Wer kurzentschlossen seinen Sommerurlaub an der Ostsee oder in Bayern buchen will, braucht viel Glück und sollte sich auf happige Preisaufschläge einstellen. Im türkischen Antalya sind Hotels und Strände menschenleer. Das Auswärtige Amt warnt immer noch vor Reisen in die Türkei. Angeblich wegen Corona. Die Reisewarnung für das viel stärker betroffene Großbritannien wurde jedoch aufgehoben und auch in den bayerischen Urlaubsregionen sind die Infektionszahlen höher als in den türkischen Urlaubsregionen. Für Länder wie die Türkei ist der Einbruch des Tourismus eine einzige Katastrophe. Und nicht nur die Türkei muss sich wegen der fortbleibenden Touristen auf eine schwere wirtschaftliche Krise einstellen. Die Folgen werden tiefgreifend sein – auch für Deutschland. Von Jens Berger.

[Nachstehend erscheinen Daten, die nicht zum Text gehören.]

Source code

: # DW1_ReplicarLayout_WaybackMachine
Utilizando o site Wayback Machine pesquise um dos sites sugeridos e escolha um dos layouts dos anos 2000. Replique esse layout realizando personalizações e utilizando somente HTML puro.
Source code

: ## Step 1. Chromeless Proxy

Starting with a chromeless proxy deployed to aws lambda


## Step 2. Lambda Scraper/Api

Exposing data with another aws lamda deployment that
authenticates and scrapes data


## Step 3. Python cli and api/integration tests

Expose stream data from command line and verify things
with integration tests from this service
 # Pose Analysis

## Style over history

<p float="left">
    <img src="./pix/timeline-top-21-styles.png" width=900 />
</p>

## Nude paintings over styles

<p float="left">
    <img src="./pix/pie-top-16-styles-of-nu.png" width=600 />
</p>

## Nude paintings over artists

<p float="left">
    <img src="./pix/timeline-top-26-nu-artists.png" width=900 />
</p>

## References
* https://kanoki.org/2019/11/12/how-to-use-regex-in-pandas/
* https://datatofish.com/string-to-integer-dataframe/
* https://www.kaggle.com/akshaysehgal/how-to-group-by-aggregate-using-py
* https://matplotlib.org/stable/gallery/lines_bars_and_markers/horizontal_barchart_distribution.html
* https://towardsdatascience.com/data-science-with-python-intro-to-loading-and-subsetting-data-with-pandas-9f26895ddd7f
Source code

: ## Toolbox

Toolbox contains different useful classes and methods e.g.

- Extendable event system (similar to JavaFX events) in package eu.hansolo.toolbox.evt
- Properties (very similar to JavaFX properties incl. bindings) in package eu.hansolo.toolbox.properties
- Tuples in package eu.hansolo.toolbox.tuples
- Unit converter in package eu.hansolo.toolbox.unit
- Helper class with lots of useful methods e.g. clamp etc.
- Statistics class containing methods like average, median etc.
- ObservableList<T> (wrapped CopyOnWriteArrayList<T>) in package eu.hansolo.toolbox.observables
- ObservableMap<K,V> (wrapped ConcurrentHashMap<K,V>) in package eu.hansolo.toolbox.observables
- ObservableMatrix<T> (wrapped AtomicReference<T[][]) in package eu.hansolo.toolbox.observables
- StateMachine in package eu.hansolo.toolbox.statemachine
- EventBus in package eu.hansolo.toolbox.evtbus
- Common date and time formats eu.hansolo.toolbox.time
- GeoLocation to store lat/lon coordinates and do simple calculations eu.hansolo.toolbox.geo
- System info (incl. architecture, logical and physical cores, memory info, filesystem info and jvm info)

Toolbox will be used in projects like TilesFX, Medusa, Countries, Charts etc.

Es sei den Hoteliers und Gastronomen in Grömitz, Kühlungsborn, Oberstdorf oder Thale natürlich gegönnt, dass die Sommersaison nun doch ordentlich anläuft und sie nun sicherlich einen Teil der massiven Ausfälle aus den Lockdown-Zeiten kompensieren können. Dies darf jedoch nicht darüber hinwegtäuschen, dass das Jahr 2020 für den globalen Tourismus frei nach der Queen ein „annus horribilis“ ist, in dem die deutsche Tourismusbranche im Vergleich sogar noch mit einem blauen Auge davonkommt. Der große Verlierer ist weltweit der Auslandstourismus. Der Grund dafür ist offensichtlich: Den Einen ist durch die Angst vor Corona die Lust an Auslandsreisen vergangen, den Anderen wird eine Auslandsreise durch Reisewarnungen und -verbote de facto unmöglich gemacht.

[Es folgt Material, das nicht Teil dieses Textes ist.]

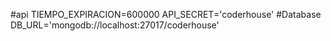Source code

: #api
TIEMPO_EXPIRACION=600000
API_SECRET='coderhouse'
#Database
DB_URL='mongodb://localhost:27017/coderhouse'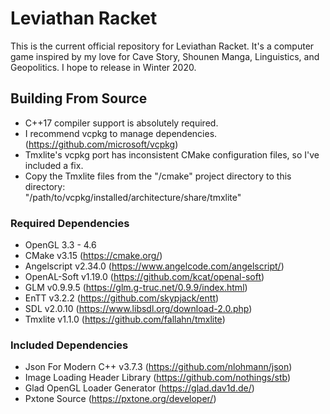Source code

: # Leviathan Racket
This is the current official repository for Leviathan Racket.
It's a computer game inspired by my love for Cave Story, Shounen Manga, Linguistics, and Geopolitics.
I hope to release in Winter 2020.
## Building From Source
- C++17 compiler support is absolutely required.
- I recommend vcpkg to manage dependencies. (https://github.com/microsoft/vcpkg)
- Tmxlite's vcpkg port has inconsistent CMake configuration files, so I've included a fix.
- Copy the Tmxlite files from the "/cmake" project directory to this directory:<br>
	"/path/to/vcpkg/installed/architecture/share/tmxlite"
### Required Dependencies
- OpenGL 3.3 - 4.6
- CMake v3.15 (https://cmake.org/)
- Angelscript v2.34.0 (https://www.angelcode.com/angelscript/)
- OpenAL-Soft v1.19.0 (https://github.com/kcat/openal-soft)
- GLM v0.9.9.5 (https://glm.g-truc.net/0.9.9/index.html)
- EnTT v3.2.2 (https://github.com/skypjack/entt)
- SDL v2.0.10 (https://www.libsdl.org/download-2.0.php)
- Tmxlite v1.1.0 (https://github.com/fallahn/tmxlite)
### Included Dependencies
- Json For Modern C++ v3.7.3 (https://github.com/nlohmann/json)
- Image Loading Header Library (https://github.com/nothings/stb)
- Glad OpenGL Loader Generator (https://glad.dav1d.de/)
- Pxtone Source (https://pxtone.org/developer/)
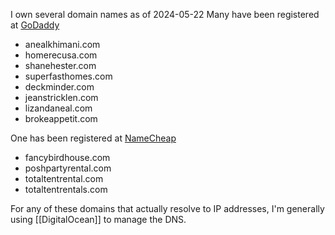 I own several domain names as of 2024-05-22
Many have been registered at [GoDaddy](https://godaddy.com)
- anealkhimani.com
- homerecusa.com
- shanehester.com
- superfasthomes.com
- deckminder.com
- jeanstricklen.com
- lizandaneal.com
- brokeappetit.com

One has been registered at [NameCheap](https://ap.www.namecheap.com)
- fancybirdhouse.com
- poshpartyrental.com
- totaltentrental.com
- totaltentrentals.com

For any of these domains that actually resolve to IP addresses, I'm generally using [[DigitalOcean]] to manage the DNS.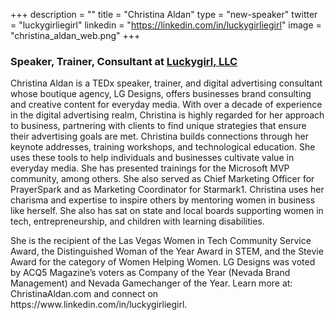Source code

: +++
description = ""
title = "Christina Aldan"
type = "new-speaker"
twitter = "luckygirliegirl"
linkedin = "https://linkedin.com/in/luckygirliegirl"
image = "christina_aldan_web.png"
+++
<h3>Speaker, Trainer, Consultant at <a href="https://www.linkedin.com/in/luckygirliegirl" target ="_blank">Luckygirl, LLC</a></h3>

<p>Christina Aldan is a TEDx speaker, trainer, and digital advertising consultant whose boutique agency, LG Designs, offers businesses brand consulting and creative content for everyday media. With over a decade of experience in the digital advertising realm, Christina is highly regarded for her approach to business, partnering with clients to find unique strategies that ensure their advertising goals are met. Christina builds connections through her keynote addresses, training workshops, and technological education. She uses these tools to help individuals and businesses cultivate value in everyday media. She has presented trainings for the Microsoft MVP community, among others. She also served as Chief Marketing Officer for PrayerSpark and as Marketing Coordinator for Starmark1. Christina uses her charisma and expertise to inspire others by mentoring women in business like herself. She also has sat on state and local boards supporting women in tech, entrepreneurship, and children with learning disabilities.</p>

<p>She is the recipient of the Las Vegas Women in Tech Community Service Award, the Distinguished Woman of the Year Award in STEM, and the Stevie Award for the category of Women Helping Women. LG Designs was voted by ACQ5 Magazine’s voters as Company of the Year (Nevada Brand Management) and Nevada Gamechanger of the Year. Learn more at: ChristinaAldan.com and connect on https://www.linkedin.com/in/luckygirliegirl.</p>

Gereist wird dennoch, wenn auch nicht so viel wie in den vergangenen Jahren. Statt nach Thailand, in die Türkei oder nach Kroatien geht es halt ins Allgäu oder an die Ostsee. Das ist politisch durchaus gewollt, hat doch Markus Söder bereits im April für den Sommer einen „Run“ auf die einheimische Gastronomie- und Hotelbranche prophezeit und daraus im Zusammenspiel mit den Reisewarnungen des Außenministers Heiko Maas eine selbsterfüllende Prophezeiung gemacht. Letzterer pochte bis vor wenigen Wochen noch standhaft darauf, dass es für Deutsche ohnehin in diesem Sommer keine Chance auf einen Auslandsurlaub geben würde. Die Buchungen in deutschen Urlaubsregionen nahmen Fahrt auf, klassische Urlaubsländer wie die Türkei oder Kroatien guckten jedoch in die Röhre. Während Länder wie Deutschland oder Frankreich den Einbruch des Auslandstourismus zumindest zum Teil durch den inländischen Tourismus ausgleichen können, spielt der Inlandstourismus in diesen Ländern keine nennenswerte Rolle.

Was aber heißt das für diese Länder? In Ländern wie Kroatien oder der Türkei hängen ganze Regionen von den eigentlich sicheren Einnahmen aus dem Tourismus ab.